Julie Coutant a fondé avec Eric Fessenmeyer la compagnie La Cavale. Lors de cette douzième édition du festival « Avis de turbulences », elle présente deux pièces. Un court solo intitulé Sas, et Suite, un duo en compagnie d’Eric Fessenmeyer. Louis Barreau, quant à lui, propose Bolero Bolero Bolero pour trois performeurs, une évocation du Boléro de Maurice Ravel.
Sas : immédiateté et liberté
Court solo de quinze minutes, Sas a d’abord été conçu comme une sorte de prémisse à une autre pièce, un trio intitulé Slow devant. Désormais création à part entière, ce solo souligne certainement les principes chorégraphiques chers à Julie Coutant que sont le mouvement, la fluidité, et la présence physique des corps sur scène. Mais il est aussi conçu comme ce moment privilégié où le mouvement dansé est pure liberté. N’est-ce pas ce que suggère après tout le titre choisi par Julie Coutant ? Un sas, selon la définition reçue de ce terme, n’est autre qu’un « compartiment étanche qui sépare des milieux où la pression n’est pas la même ».
Sas se présente avec humour un véritable exercice de relâchement destiné à mettre en scène le passage d’un état physique à un autre. Julie Coutant s’interroge ainsi sur les rythmes de nos actions en voulant laisser toute sa place à l’expressive singularité du geste dans le moment même de son exécution. Seule importe l’immédiateté du mouvement au dépend de la volonté réfléchie. L’intention s’efface devant la plénitude et la vivacité du moment présent.
Suite : Julie Coutant et Eric Fessenmeyer
La deuxième pièce présentée par Julie Coutant à l’occasion d’« Avis de turbulences », Suite, prend la forme d’un duo avec Eric Fessenmeyer. Suite a été créée à partir de l’installation sonore Icare conçue par Thomas Sillard. Celle-ci était faite de tubes suspendus que les visiteurs pouvaient frapper et dont Thomas Sillard mixait en direct les échos. Julie Coutant et Eric Fessenmeyer ont à leur tour voulu travailler sur les thèmes de l’écho et de la résonnance en formant, selon l’expression de Julie Coutant, « un duo sur l’espace vibratoire. » L’intention première de ce duo n’est autre que montrer le retentissement de l’action des danseurs l’un sur l’autre. Et cette résonnance ainsi comprise, précise Eric Fessenmeyer, doit également « faire vibrer l’espace qui nous entoure, susciter la magie du mouvement, du geste. »

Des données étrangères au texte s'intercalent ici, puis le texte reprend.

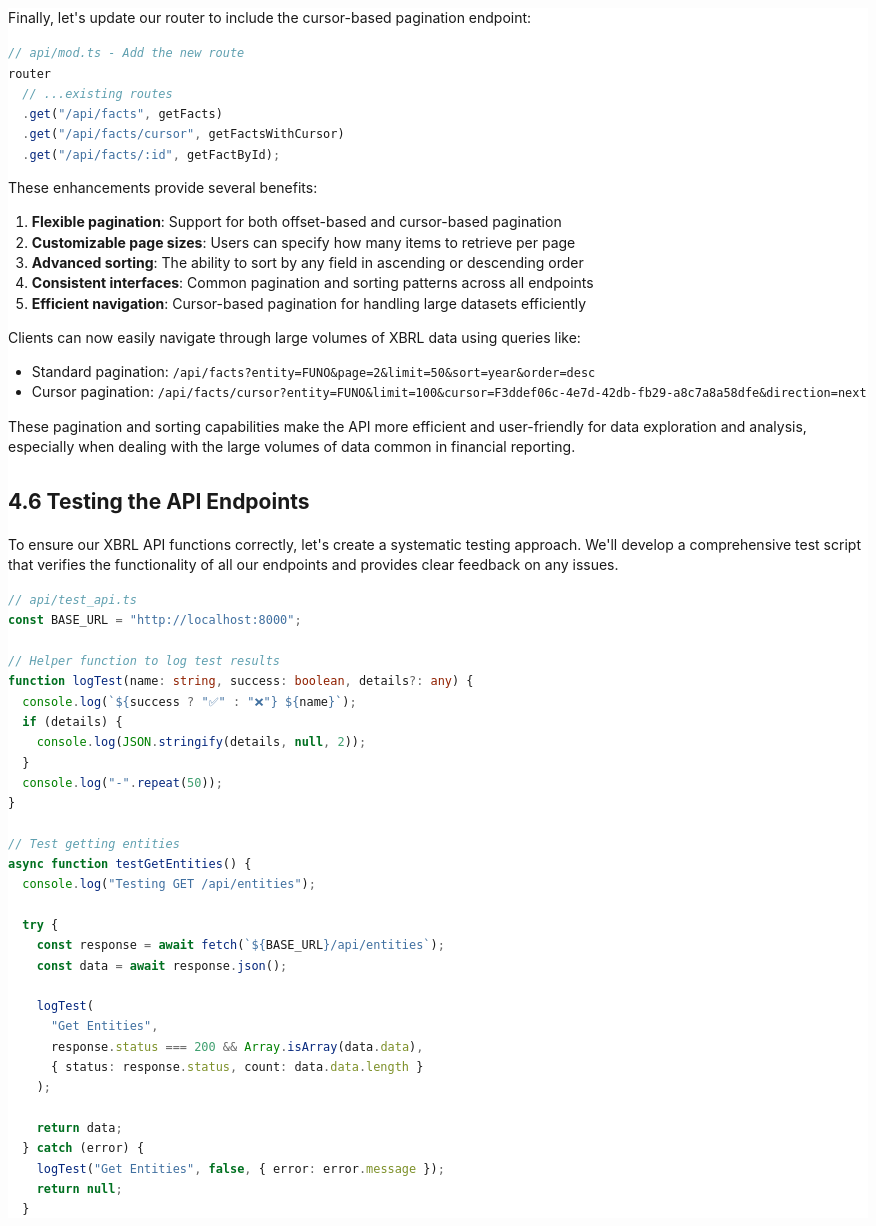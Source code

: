 Finally, let's update our router to include the cursor-based pagination endpoint:

```typescript
// api/mod.ts - Add the new route
router
  // ...existing routes
  .get("/api/facts", getFacts)
  .get("/api/facts/cursor", getFactsWithCursor)
  .get("/api/facts/:id", getFactById);
```

These enhancements provide several benefits:

1. **Flexible pagination**: Support for both offset-based and cursor-based pagination
2. **Customizable page sizes**: Users can specify how many items to retrieve per page
3. **Advanced sorting**: The ability to sort by any field in ascending or descending order
4. **Consistent interfaces**: Common pagination and sorting patterns across all endpoints
5. **Efficient navigation**: Cursor-based pagination for handling large datasets efficiently

Clients can now easily navigate through large volumes of XBRL data using queries like:

- Standard pagination: `/api/facts?entity=FUNO&page=2&limit=50&sort=year&order=desc`
- Cursor pagination: `/api/facts/cursor?entity=FUNO&limit=100&cursor=F3ddef06c-4e7d-42db-fb29-a8c7a8a58dfe&direction=next`

These pagination and sorting capabilities make the API more efficient and user-friendly for data exploration and analysis, especially when dealing with the large volumes of data common in financial reporting.

## 4.6 Testing the API Endpoints

To ensure our XBRL API functions correctly, let's create a systematic testing approach. We'll develop a comprehensive test script that verifies the functionality of all our endpoints and provides clear feedback on any issues.

```typescript
// api/test_api.ts
const BASE_URL = "http://localhost:8000";

// Helper function to log test results
function logTest(name: string, success: boolean, details?: any) {
  console.log(`${success ? "✅" : "❌"} ${name}`);
  if (details) {
    console.log(JSON.stringify(details, null, 2));
  }
  console.log("-".repeat(50));
}

// Test getting entities
async function testGetEntities() {
  console.log("Testing GET /api/entities");
  
  try {
    const response = await fetch(`${BASE_URL}/api/entities`);
    const data = await response.json();
    
    logTest(
      "Get Entities", 
      response.status === 200 && Array.isArray(data.data),
      { status: response.status, count: data.data.length }
    );
    
    return data;
  } catch (error) {
    logTest("Get Entities", false, { error: error.message });
    return null;
  }
```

Sur scène, les deux danseurs apparaissent tout d’abord telles deux silhouettes, que l’on devine être un homme et une femme, grâce aux nuances du jeu de lumières. Torse nus et vêtus de pantalons noirs, ils sont à la fois similaires et dissemblables. Les spectateurs assistent alors au cheminement de deux êtres qui se rencontrent, se séparent, se cherchent et se trouvent jusqu’à ne faire plus qu’un. De la distinction à la séparation, de la perte à la fusion, les corps bougent et se déplacent constamment, exprimant les émotions et les passions nées de ce mouvement continu. Attirance et répulsion, douceur et brutalité, amour et haine, vie et mort sont évoquées au travers des images suscitées par la composition chorégraphique des deux interprètes. Suite est un subtil enchaînement d’affects contradictoires imaginés nous renvoyant l’image sensible de ce que nous sommes.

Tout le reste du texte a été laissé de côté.